Task item: Pick out every line of the entries below where "images" occurs, and copy those lines.

++++ Data provided ++++

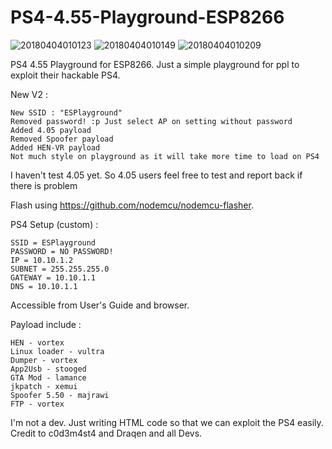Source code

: # PS4-4.55-Playground-ESP8266

![20180404010123](https://user-images.githubusercontent.com/36906814/38262801-e35d9292-37a0-11e8-8922-6e2e60f1acac.jpg)
![20180404010149](https://user-images.githubusercontent.com/36906814/38262798-e2e053e0-37a0-11e8-9be4-27e78f7b40bc.jpg)
![20180404010209](https://user-images.githubusercontent.com/36906814/38262799-e31d9e4e-37a0-11e8-8e8b-a55449ff9136.jpg)

PS4 4.55 Playground for ESP8266. Just a simple playground for ppl to exploit their hackable PS4.

New V2 :
    
    New SSID : "ESPlayground"
    Removed password! :p Just select AP on setting without password
    Added 4.05 payload
    Removed Spoofer payload
    Added HEN-VR payload
    Not much style on playground as it will take more time to load on PS4 

I haven't test 4.05 yet. So 4.05 users feel free to test and report back if there is problem

Flash using https://github.com/nodemcu/nodemcu-flasher.

PS4 Setup (custom) :

    SSID = ESPlayground
    PASSWORD = NO PASSWORD!
    IP = 10.10.1.2
    SUBNET = 255.255.255.0
    GATEWAY = 10.10.1.1
    DNS = 10.10.1.1

Accessible from User's Guide and browser.

Payload include :

    HEN - vortex
    Linux loader - vultra
    Dumper - vortex
    App2Usb - stooged
    GTA Mod - lamance
    jkpatch - xemui
    Spoofer 5.50 - majrawi
    FTP - vortex
    
 I'm not a dev. Just writing HTML code so that we can exploit the PS4 easily. Credit to c0d3m4st4 and Draqen and all Devs.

++++

Solution for this exercise:
![20180404010123](https://user-images.githubusercontent.com/36906814/38262801-e35d9292-37a0-11e8-8922-6e2e60f1acac.jpg)
![20180404010149](https://user-images.githubusercontent.com/36906814/38262798-e2e053e0-37a0-11e8-9be4-27e78f7b40bc.jpg)
![20180404010209](https://user-images.githubusercontent.com/36906814/38262799-e31d9e4e-37a0-11e8-8e8b-a55449ff9136.jpg)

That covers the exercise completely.